The other big takeaway from the piece is how extensively, and publicly, the ACA was debated. Up and coming wonks like Cohn and Klein solidified careers for themselves by finding an audience for play-by-play coverage of the often dry (even boring, to most of us) details of CBO scoring and that sexy debate over whether to keep employer-provided health insurance tax-deductible. Most of Gruber’s supposedly damning quotes actually help prove that – but Republicans are using them to prove the exact opposite.
This is not to say Obama and his people made no missteps in either the drafting or the selling of the ACA. The memorable “if you like your plan, you can keep it” was a mistake, an example of striving for simplicity at the expense of literal truth – and certainly something the president himself wishes he’d phrased differently. Gruber has been rightly criticized for promoting the ACA in the media without disclosing, for a time, that he’d been paid by the administration for his consulting work on the bill.

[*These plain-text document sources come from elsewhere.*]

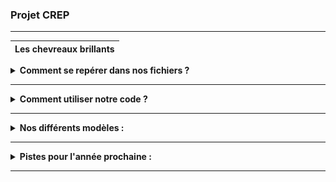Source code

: ### Projet CREP

***

| Les chevreaux brillants |
|-------------|

<details>
  <summary><strong>Comment se repérer dans nos fichiers ?</strong></summary>

Notre projet est divisé en plusieurs dossiers, représentant les différentes évolutions du modèle, numérotées de 1 à 6.  
Dans chacun de ces dossiers, vous trouverez un fichier PDF, résumant les avancées de ce modèle (par rapport aux versions précédentes), ainsi qu'un code Python associé.  

Il peut être nécessaire d'installer sur Python les librairies suivantes :  
`numpy`, `matplotlib`, `datetime`, `math`, `requests`, `shapely.geometry`, `mpl_toolkits.basemap`.

</details>

---
<details>
  <summary><strong>Comment utiliser notre code ?</strong></summary>

Dans un premier temps, il faut exécuter le fichier MAIN.py, situé dans le dossier "modèle 6". Dans la console, trois questions successives apparaissent, demandant de renseigner la latitude, longitude du point choisi, et l'année d'étude. Ce code, en s'appuyant sur les fichiers `parametrage_convection.py`, `parametrage_surface.py` et `librairies_puissances`.

Voici un exemple pour la ville de Paris (48.85°N, 2.05°E) en 2024 :
<img src="exemple.png" alt="Exemple : Paris" width="400"/>

</details>

---

<details>
  <summary><strong>Nos différents modèles :</strong></summary>

- <kbd><a href="https://github.com/Pierregb1/CREP/tree/main/Mod%C3%A8le%201">MODELE 1</a></kbd> : Baisse de température la nuit via la loi de Newton et le premier principe.  
- <kbd><a href="https://github.com/Pierregb1/CREP/tree/main/Mod%C3%A8le%202">MODELE 2</a></kbd> : Évolution de la température selon la loi de Stefan.  
- <kbd><a href="https://github.com/Pierregb1/CREP/tree/main/Mod%C3%A8le%203">MODELE 3</a></kbd> : Albédo variable selon latitude/longitude via API.  
- <kbd><a href="https://github.com/Pierregb1/CREP/tree/main/Mod%C3%A8le%204">MODELE 4</a></kbd> : Coefficient de conducto-convexion variable dans le temps.  
- <kbd><a href="https://github.com/Pierregb1/CREP/tree/main/Mod%C3%A8le%205">MODELE 5</a></kbd> : Capacité thermique variable selon eau, glace, terre.  
- <kbd><a href="https://github.com/Pierregb1/CREP/tree/main/Mod%C3%A8le%206">MODELE 6</a></kbd> : Coefficient alpha variable selon le CO₂ atmosphérique.

</details>

---

<details>
  <summary><strong>Pistes pour l'année prochaine :</strong></summary>

Il est clair que certaines puissances cédées par la Terre, et non négligeables, n'ont pas été modélisées par notre groupe.  
Parmi ces dernières, on retrouve notamment l'évapo-transpiration : nous avons effectué des recherches, mais nous ne les avons pas intégrées dans le code.

👉 <kbd><a href="https://github.com/Pierregb1/CREP/blob/main/Pistes%20futures/Mode%CC%80le_e%CC%81vapotranspiration.pdf">À retrouver ici</a></kbd>

</details>

***
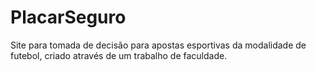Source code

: # PlacarSeguro

Site para tomada de decisão para apostas esportivas da modalidade de futebol, criado através  de um trabalho de faculdade.
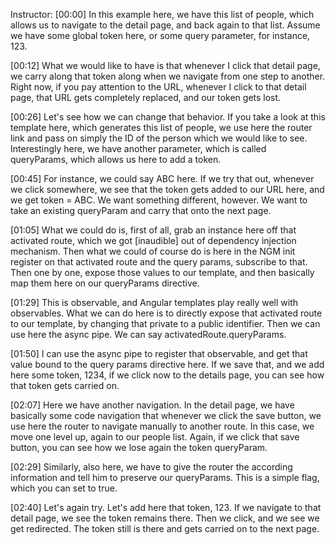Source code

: Instructor: [00:00] In this example here, we have this list of people, which allows us to navigate to the detail page, and back again to that list. Assume we have some global token here, or some query parameter, for instance, 123.

[00:12] What we would like to have is that whenever I click that detail page, we carry along that token along when we navigate from one step to another. Right now, if you pay attention to the URL, whenever I click to that detail page, that URL gets completely replaced, and our token gets lost.

[00:26] Let's see how we can change that behavior. If you take a look at this template here, which generates this list of people, we use here the router link and pass on simply the ID of the person which we would like to see. Interestingly here, we have another parameter, which is called queryParams, which allows us here to add a token.

[00:45] For instance, we could say ABC here. If we try that out, whenever we click somewhere, we see that the token gets added to our URL here, and we get token = ABC. We want something different, however. We want to take an existing queryParam and carry that onto the next page.

[01:05] What we could do is, first of all, grab an instance here off that activated route, which we got [inaudible] out of dependency injection mechanism. Then what we could of course do is here in the NGM init register on that activated route and the query params, subscribe to that. Then one by one, expose those values to our template, and then basically map them here on our queryParams directive.

[01:29] This is observable, and Angular templates play really well with observables. What we can do here is to directly expose that activated route to our template, by changing that private to a public identifier. Then we can use here the async pipe. We can say activatedRoute.queryParams.

[01:50] I can use the async pipe to register that observable, and get that value bound to the query params directive here. If we save that, and we add here some token, 1234, if we click now to the details page, you can see how that token gets carried on.

[02:07] Here we have another navigation. In the detail page, we have basically some code navigation that whenever we click the save button, we use here the router to navigate manually to another route. In this case, we move one level up, again to our people list. Again, if we click that save button, you can see how we lose again the token queryParam.

[02:29] Similarly, also here, we have to give the router the according information and tell him to preserve our queryParams. This is a simple flag, which you can set to true.

[02:40] Let's again try. Let's add here that token, 123. If we navigate to that detail page, we see the token remains there. Then we click, and we see we get redirected. The token still is there and gets carried on to the next page.
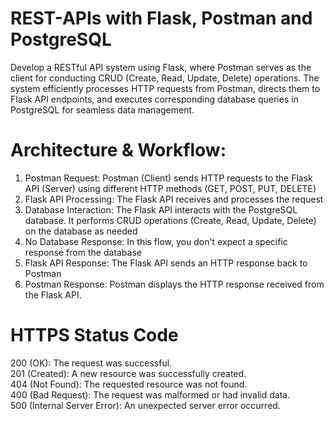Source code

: # REST-APIs with Flask, Postman and PostgreSQL
Develop a RESTful API system using Flask, where Postman serves as the client for
conducting CRUD (Create, Read, Update, Delete) operations. The system efficiently
processes HTTP requests from Postman, directs them to Flask API endpoints, and
executes corresponding database queries in PostgreSQL for seamless data management.

# Architecture & Workflow:
1. Postman Request: Postman (Client) sends HTTP requests to the Flask API
(Server) using different HTTP methods (GET, POST, PUT, DELETE)
2. Flask API Processing: The Flask API receives and processes the request
3. Database Interaction: The Flask API interacts with the PostgreSQL database. It
performs CRUD operations (Create, Read, Update, Delete) on the database as
needed
4. No Database Response: In this flow, you don't expect a specific response from
the database
5. Flask API Response: The Flask API sends an HTTP response back to Postman
6. Postman Response: Postman displays the HTTP response received from the
Flask API.

# HTTPS Status Code
200 (OK): The request was successful.  
201 (Created): A new resource was successfully created.  
404 (Not Found): The requested resource was not found.  
400 (Bad Request): The request was malformed or had invalid data.  
500 (Internal Server Error): An unexpected server error occurred.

But in the annals of political dishonesty, those things pale in comparison with Republicans who lied about the existence of “death panels” and routinely call the ACA, with its rigorously constructed deference to the private insurance market, a “government takeover” of healthcare that’s “killing jobs.” If anyone believes in “the stupidity of the American voter,” it’s the GOP. But this is the old Karl Rove playbook – attack your opponent where he or she is actually strongest, and your side is weak.
Now that Cohn has walked me through Grubergate, I’m shocked at how badly Republicans are distorting the meaning of the MIT professor’s comments. Anyone who pays close attention is likely to share my surprise. But the right is counting on people – including most journalists -- not taking the time to do that.